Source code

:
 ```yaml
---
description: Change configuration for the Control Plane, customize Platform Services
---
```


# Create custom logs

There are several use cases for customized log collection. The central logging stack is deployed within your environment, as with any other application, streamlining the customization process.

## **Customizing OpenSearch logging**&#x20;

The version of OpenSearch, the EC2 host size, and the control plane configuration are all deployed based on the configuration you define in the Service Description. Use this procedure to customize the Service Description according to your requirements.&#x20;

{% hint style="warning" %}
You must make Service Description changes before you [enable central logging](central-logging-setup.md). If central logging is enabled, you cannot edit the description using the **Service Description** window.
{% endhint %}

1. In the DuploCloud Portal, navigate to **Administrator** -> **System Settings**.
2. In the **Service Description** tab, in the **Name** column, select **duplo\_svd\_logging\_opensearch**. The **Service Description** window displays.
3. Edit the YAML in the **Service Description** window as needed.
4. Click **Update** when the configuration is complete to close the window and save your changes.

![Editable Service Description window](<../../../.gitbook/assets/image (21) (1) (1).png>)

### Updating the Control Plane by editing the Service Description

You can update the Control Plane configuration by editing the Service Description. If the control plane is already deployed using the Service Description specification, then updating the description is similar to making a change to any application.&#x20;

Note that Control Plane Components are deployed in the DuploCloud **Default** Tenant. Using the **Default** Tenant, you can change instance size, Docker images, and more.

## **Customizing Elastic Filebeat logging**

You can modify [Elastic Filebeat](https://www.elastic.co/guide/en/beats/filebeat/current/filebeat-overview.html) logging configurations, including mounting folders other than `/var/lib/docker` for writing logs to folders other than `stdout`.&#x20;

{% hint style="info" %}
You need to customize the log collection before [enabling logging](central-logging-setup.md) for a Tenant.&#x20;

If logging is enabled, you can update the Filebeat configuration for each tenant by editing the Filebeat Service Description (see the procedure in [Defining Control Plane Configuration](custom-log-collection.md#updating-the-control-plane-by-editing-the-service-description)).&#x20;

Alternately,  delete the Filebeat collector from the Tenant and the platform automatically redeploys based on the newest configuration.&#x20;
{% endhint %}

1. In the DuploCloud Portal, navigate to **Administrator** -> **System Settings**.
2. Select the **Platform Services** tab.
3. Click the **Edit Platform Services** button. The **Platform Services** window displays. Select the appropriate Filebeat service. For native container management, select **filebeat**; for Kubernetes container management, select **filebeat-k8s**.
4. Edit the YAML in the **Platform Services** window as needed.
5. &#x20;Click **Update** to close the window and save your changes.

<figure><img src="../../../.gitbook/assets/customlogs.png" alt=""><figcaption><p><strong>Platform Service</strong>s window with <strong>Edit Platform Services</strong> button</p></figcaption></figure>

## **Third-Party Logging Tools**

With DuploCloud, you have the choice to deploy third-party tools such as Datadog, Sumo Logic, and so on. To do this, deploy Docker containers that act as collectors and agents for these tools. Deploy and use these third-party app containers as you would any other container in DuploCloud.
——————
Work request: The line with "You need to", the last line of the data above, and every line between them should be duplicated exactly, with nothing else.

The completed task:
You need to customize the log collection before [enabling logging](central-logging-setup.md) for a Tenant.&#x20;

If logging is enabled, you can update the Filebeat configuration for each tenant by editing the Filebeat Service Description (see the procedure in [Defining Control Plane Configuration](custom-log-collection.md#updating-the-control-plane-by-editing-the-service-description)).&#x20;

Alternately,  delete the Filebeat collector from the Tenant and the platform automatically redeploys based on the newest configuration.&#x20;
{% endhint %}

1. In the DuploCloud Portal, navigate to **Administrator** -> **System Settings**.
2. Select the **Platform Services** tab.
3. Click the **Edit Platform Services** button. The **Platform Services** window displays. Select the appropriate Filebeat service. For native container management, select **filebeat**; for Kubernetes container management, select **filebeat-k8s**.
4. Edit the YAML in the **Platform Services** window as needed.
5. &#x20;Click **Update** to close the window and save your changes.

<figure><img src="../../../.gitbook/assets/customlogs.png" alt=""><figcaption><p><strong>Platform Service</strong>s window with <strong>Edit Platform Services</strong> button</p></figcaption></figure>

## **Third-Party Logging Tools**

With DuploCloud, you have the choice to deploy third-party tools such as Datadog, Sumo Logic, and so on. To do this, deploy Docker containers that act as collectors and agents for these tools. Deploy and use these third-party app containers as you would any other container in DuploCloud.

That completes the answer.